Segment Start: GIVEN RECORDS

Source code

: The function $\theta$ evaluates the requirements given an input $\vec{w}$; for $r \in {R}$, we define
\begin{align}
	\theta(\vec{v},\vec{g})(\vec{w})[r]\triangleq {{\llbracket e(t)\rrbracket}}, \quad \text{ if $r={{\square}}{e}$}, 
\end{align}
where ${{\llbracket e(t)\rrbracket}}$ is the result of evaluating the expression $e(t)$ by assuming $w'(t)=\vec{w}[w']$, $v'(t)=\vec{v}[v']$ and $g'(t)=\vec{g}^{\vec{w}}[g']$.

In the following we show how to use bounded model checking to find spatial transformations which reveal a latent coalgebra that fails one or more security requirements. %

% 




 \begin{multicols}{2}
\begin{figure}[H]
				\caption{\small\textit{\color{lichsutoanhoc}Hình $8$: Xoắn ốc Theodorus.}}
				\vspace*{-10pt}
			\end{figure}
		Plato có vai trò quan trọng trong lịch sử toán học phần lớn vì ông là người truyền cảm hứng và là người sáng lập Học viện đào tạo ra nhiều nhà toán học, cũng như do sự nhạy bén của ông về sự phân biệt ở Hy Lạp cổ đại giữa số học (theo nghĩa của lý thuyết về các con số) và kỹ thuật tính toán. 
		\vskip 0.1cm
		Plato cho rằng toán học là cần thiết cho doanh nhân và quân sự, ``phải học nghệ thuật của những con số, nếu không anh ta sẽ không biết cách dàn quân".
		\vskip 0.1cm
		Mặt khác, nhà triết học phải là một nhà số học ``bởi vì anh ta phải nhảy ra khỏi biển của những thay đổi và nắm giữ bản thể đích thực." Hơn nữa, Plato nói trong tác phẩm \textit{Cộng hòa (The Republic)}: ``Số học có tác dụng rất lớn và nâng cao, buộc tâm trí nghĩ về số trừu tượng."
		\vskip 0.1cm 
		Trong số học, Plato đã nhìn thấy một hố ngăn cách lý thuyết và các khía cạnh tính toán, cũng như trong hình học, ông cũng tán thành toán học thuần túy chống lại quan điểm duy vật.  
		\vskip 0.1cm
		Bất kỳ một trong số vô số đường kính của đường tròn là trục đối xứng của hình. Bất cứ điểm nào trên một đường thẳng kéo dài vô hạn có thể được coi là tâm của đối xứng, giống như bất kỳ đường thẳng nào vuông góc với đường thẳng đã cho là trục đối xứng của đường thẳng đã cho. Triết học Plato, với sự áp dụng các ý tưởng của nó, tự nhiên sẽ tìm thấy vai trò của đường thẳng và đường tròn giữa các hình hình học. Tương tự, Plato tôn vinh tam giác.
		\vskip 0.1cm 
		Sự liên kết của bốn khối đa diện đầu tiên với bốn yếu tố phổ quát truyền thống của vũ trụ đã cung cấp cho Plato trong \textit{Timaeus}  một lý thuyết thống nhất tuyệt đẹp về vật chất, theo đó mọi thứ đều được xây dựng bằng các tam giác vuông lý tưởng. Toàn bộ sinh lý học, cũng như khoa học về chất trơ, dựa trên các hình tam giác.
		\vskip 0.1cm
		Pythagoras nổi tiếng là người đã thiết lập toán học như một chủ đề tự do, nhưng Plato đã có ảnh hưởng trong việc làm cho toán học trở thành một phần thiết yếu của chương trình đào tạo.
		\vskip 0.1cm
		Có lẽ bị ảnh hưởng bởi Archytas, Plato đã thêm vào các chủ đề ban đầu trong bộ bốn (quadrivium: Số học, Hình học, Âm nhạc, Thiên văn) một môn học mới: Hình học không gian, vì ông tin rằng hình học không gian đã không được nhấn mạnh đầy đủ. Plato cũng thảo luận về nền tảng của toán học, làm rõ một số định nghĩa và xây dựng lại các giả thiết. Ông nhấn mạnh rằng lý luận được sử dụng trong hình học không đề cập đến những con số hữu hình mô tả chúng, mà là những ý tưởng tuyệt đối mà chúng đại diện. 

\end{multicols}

Segment End: GIVEN RECORDS

— WHAT YOU ARE ASKED TO DO —
Count the lines of the data that hold the string "thành". The answer should be that number alone.

— EXERCISE SOLUTION —
2